Stored data entries
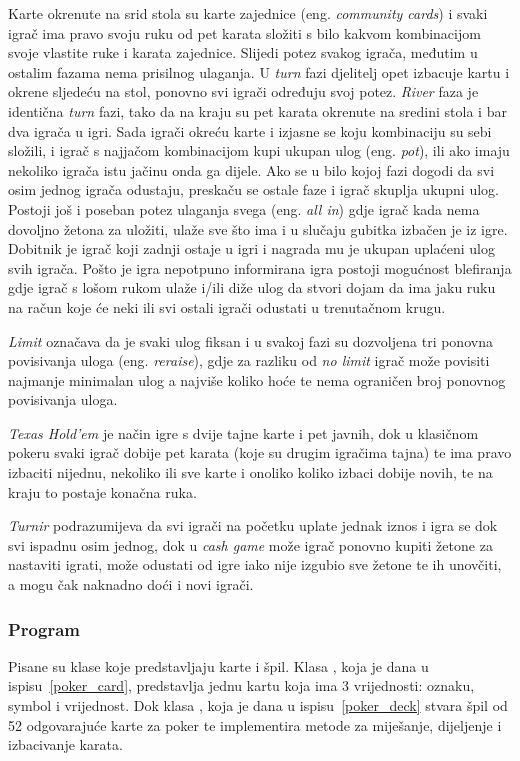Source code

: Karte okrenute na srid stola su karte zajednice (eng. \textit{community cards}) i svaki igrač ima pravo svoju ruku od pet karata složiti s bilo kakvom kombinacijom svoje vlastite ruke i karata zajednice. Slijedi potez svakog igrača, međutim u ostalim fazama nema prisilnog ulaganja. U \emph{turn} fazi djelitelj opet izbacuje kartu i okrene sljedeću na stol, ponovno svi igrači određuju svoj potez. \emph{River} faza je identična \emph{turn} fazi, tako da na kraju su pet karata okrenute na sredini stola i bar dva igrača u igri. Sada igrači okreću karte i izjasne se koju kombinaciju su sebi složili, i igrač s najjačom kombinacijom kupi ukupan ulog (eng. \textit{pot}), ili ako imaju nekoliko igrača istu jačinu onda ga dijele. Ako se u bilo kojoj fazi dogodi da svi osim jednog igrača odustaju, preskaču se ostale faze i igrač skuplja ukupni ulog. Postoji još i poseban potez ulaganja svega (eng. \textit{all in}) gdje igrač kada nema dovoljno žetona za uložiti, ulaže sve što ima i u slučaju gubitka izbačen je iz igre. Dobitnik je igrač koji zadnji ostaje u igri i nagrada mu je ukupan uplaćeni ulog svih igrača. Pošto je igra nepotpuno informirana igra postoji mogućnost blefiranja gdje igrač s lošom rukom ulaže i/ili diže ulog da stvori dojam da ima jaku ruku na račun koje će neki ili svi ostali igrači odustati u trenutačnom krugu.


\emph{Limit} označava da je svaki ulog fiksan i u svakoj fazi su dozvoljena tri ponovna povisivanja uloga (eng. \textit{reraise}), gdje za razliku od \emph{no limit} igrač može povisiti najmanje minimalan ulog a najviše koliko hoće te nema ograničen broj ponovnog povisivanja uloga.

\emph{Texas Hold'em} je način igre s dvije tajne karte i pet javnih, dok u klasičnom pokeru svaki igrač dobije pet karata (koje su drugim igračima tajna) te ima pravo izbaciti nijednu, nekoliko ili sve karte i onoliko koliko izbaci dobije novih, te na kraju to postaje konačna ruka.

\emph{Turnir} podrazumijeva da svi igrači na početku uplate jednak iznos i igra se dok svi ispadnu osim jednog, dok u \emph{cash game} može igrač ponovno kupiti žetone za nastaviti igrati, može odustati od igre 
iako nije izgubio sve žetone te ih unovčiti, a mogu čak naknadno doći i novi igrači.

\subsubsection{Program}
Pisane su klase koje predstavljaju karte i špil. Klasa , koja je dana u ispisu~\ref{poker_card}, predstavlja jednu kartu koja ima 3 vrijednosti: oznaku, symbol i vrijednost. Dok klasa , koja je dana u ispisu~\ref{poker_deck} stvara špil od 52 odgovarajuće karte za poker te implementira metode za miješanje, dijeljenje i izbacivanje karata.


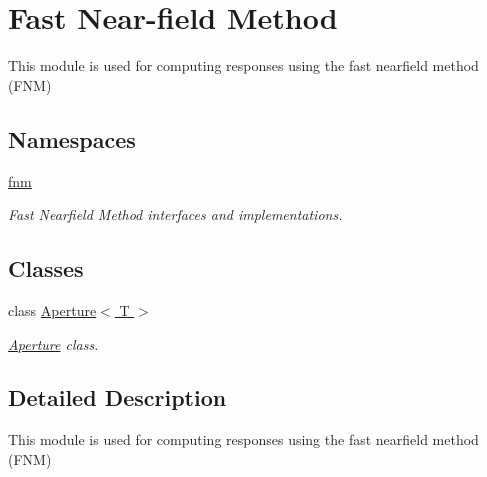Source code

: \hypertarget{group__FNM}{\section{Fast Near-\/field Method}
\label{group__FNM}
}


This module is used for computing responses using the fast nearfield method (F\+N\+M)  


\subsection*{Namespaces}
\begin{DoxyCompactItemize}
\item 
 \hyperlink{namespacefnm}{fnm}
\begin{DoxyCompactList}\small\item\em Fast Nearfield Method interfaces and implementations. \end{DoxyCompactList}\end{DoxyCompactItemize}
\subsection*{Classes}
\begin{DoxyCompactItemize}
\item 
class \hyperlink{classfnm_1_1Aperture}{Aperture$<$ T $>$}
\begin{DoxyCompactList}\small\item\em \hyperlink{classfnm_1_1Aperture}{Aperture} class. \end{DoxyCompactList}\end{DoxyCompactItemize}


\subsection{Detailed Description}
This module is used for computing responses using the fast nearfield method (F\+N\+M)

▶ Task description
What is the number of lines in the entries above that include the word "begin"? Answer with that number alone.

▶ Solution
4